“Cercate di essere veramente giusti”. Omelia in occasione della 52esima Settimana di preghiera per l’Unità dei Cristiani

Dt 16,18-20; Sl 82; Lc 4, 14-21
18-01-2019

«La giustizia e solo la giustizia seguirai, per poter vivere e possedere la terra che il Signore, tuo Dio, sta per darti» (v.20). Nulla di ciò che chiamiamo cristianesimo è comprensibile senza far ricondurlo alle sue radici ebraiche. Lo si capisce soprattutto a proposito del Deuteronomio, cioè della seconda legge che chiude il Pentateuco. E’ un modo per attualizzare il comandamento di Dio nella nuova condizione della Terra Promessa, senza dimenticare l’esperienza passata: «Ricordati che sei stato schiavo in Egitto: osserva e metti in pratica queste leggi» (v. 13). Chi è stato schiavo, può dimenticarlo facilmente col trascorrere delle generazioni e nei momenti dell’abbondanza: per questo il libro del Deuteronomio insiste perché il popolo ebraico ricordi il tempo in cui ha patito e, in virtù di questo, sia grato della prosperità di cui gode, che è tutt’altro che scontata. Un richiamo valido anche per la nostra società che per quanto dentro la morsa della crisi economica ha dimenticato nella sua opulenza la povertà che l’avvolgeva soltanto fino a qualche decennio fa. Non dimenticare che si è vissuti nella miserie è l’unico modo che l’essere umano ha a disposizione per non dimenticare chi ancora ci vive. Ma si sa, il consumismo distrae e porta a pensare che il benessere sia un qualcosa di ovvio, che è sempre esistito. E se a pagare l’eccesso della nostra prosperità è la miseria dell’altro poco importa.

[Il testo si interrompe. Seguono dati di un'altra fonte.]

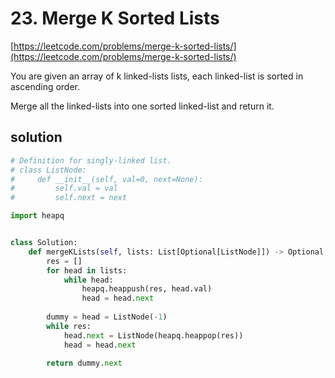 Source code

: # 23. Merge K Sorted Lists
[https://leetcode.com/problems/merge-k-sorted-lists/](https://leetcode.com/problems/merge-k-sorted-lists/)

You are given an array of k linked-lists lists, each linked-list is sorted in ascending order.

Merge all the linked-lists into one sorted linked-list and return it.

## solution

```python
# Definition for singly-linked list.
# class ListNode:
#     def __init__(self, val=0, next=None):
#         self.val = val
#         self.next = next

import heapq


class Solution:
    def mergeKLists(self, lists: List[Optional[ListNode]]) -> Optional[ListNode]:
        res = []
        for head in lists:
            while head:
                heapq.heappush(res, head.val)
                head = head.next
        
        dummy = head = ListNode(-1)
        while res:
            head.next = ListNode(heapq.heappop(res))
            head = head.next

        return dummy.next
```
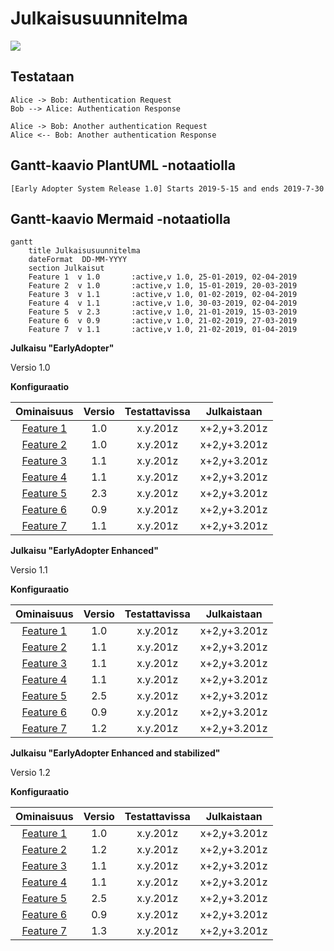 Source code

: # Julkaisusuunnitelma

[![](http://img.youtube.com/vi/ggFEhR3OZsk/0.jpg)](http://www.youtube.com/watch?v=ggFEhR3OZsk "")

## Testataan 



```plantuml
Alice -> Bob: Authentication Request
Bob --> Alice: Authentication Response

Alice -> Bob: Another authentication Request
Alice <-- Bob: Another authentication Response
```


## Gantt-kaavio PlantUML -notaatiolla

```plantuml
[Early Adopter System Release 1.0] Starts 2019-5-15 and ends 2019-7-30

```


## Gantt-kaavio Mermaid -notaatiolla

```mermaid
gantt
    title Julkaisusuunnitelma
    dateFormat  DD-MM-YYYY
    section Julkaisut
    Feature 1  v 1.0       :active,v 1.0, 25-01-2019, 02-04-2019
    Feature 2  v 1.0       :active,v 1.0, 15-01-2019, 20-03-2019
    Feature 3  v 1.1       :active,v 1.0, 01-02-2019, 02-04-2019
    Feature 4  v 1.1       :active,v 1.0, 30-03-2019, 02-04-2019
    Feature 5  v 2.3       :active,v 1.0, 21-01-2019, 15-03-2019
    Feature 6  v 0.9       :active,v 1.0, 21-02-2019, 27-03-2019
    Feature 7  v 1.1       :active,v 1.0, 21-02-2019, 01-04-2019

```




**Julkaisu "EarlyAdopter"**

Versio 1.0

**Konfiguraatio**

| Ominaisuus | Versio | Testattavissa | Julkaistaan |
|:-:|:-:|:-:|:-:|
| [Feature 1]() | 1.0 | x.y.201z | x+2,y+3.201z |
| [Feature 2]() | 1.0 | x.y.201z | x+2,y+3.201z |
| [Feature 3]() | 1.1 | x.y.201z | x+2,y+3.201z |
| [Feature 4]() | 1.1 | x.y.201z | x+2,y+3.201z |
| [Feature 5]() | 2.3 | x.y.201z | x+2,y+3.201z |
| [Feature 6]() | 0.9 | x.y.201z | x+2,y+3.201z |
| [Feature 7]() | 1.1 | x.y.201z | x+2,y+3.201z |




**Julkaisu "EarlyAdopter Enhanced"**

Versio 1.1

**Konfiguraatio**

| Ominaisuus | Versio | Testattavissa | Julkaistaan |
|:-:|:-:|:-:|:-:|
| [Feature 1]() | 1.0 | x.y.201z | x+2,y+3.201z |
| [Feature 2]() | 1.1 | x.y.201z | x+2,y+3.201z |
| [Feature 3]() | 1.1 | x.y.201z | x+2,y+3.201z |
| [Feature 4]() | 1.1 | x.y.201z | x+2,y+3.201z |
| [Feature 5]() | 2.5 | x.y.201z | x+2,y+3.201z |
| [Feature 6]() | 0.9 | x.y.201z | x+2,y+3.201z |
| [Feature 7]() | 1.2 | x.y.201z | x+2,y+3.201z |


**Julkaisu "EarlyAdopter Enhanced and stabilized"**

Versio 1.2

**Konfiguraatio**

| Ominaisuus | Versio | Testattavissa | Julkaistaan |
|:-:|:-:|:-:|:-:|
| [Feature 1]() | 1.0 | x.y.201z | x+2,y+3.201z |
| [Feature 2]() | 1.2 | x.y.201z | x+2,y+3.201z |
| [Feature 3]() | 1.1 | x.y.201z | x+2,y+3.201z |
| [Feature 4]() | 1.1 | x.y.201z | x+2,y+3.201z |
| [Feature 5]() | 2.5 | x.y.201z | x+2,y+3.201z |
| [Feature 6]() | 0.9 | x.y.201z | x+2,y+3.201z |
| [Feature 7]() | 1.3 | x.y.201z | x+2,y+3.201z |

Noi, come occidente, abbiamo smarrito il senso dell’altro e continuiamo a ripiegarci su noi stessi, a rifugiarci nelle nostre sicurezze e quando anche soltanto percepiamo che qualcuno ha problemi che ci riguardano reagiamo infastiditi guardando dall’altra parte. E così finiamo per restringere il nostro orizzonte concentrandoci su quello che ci appartiene e che può giovare ai nostri interessi. Prima ci siamo noi. Poi gli altri, se ci scappa. Abbiamo dimenticato la povertà e, con essa, la gratitudine. E chi vive nell’abbondanza, quasi senza accorgersene, finisce con il divenirne schiavo.

Come cristiani abbiamo la necessità di diventare ‘veramente giusti’ in questo particolare frangente storico. La morte di 117 naufraghi in mezzo al mare è solo l’ultima notizia di cronaca che non va usata per fare polemica politica, ma per risvegliarsi alla giustizia. Un mondo che si barrica e chiude i porti e i ponti si illude di risolvere i problemi e dimentica da dove è venuto. Non basteranno le parole dei cristiani, ma i fatti concreti di ospitalità e di accoglienza per distinguere in un domani neanche troppo lontano chi dovrà essere annoverato tra i giusti e chi no.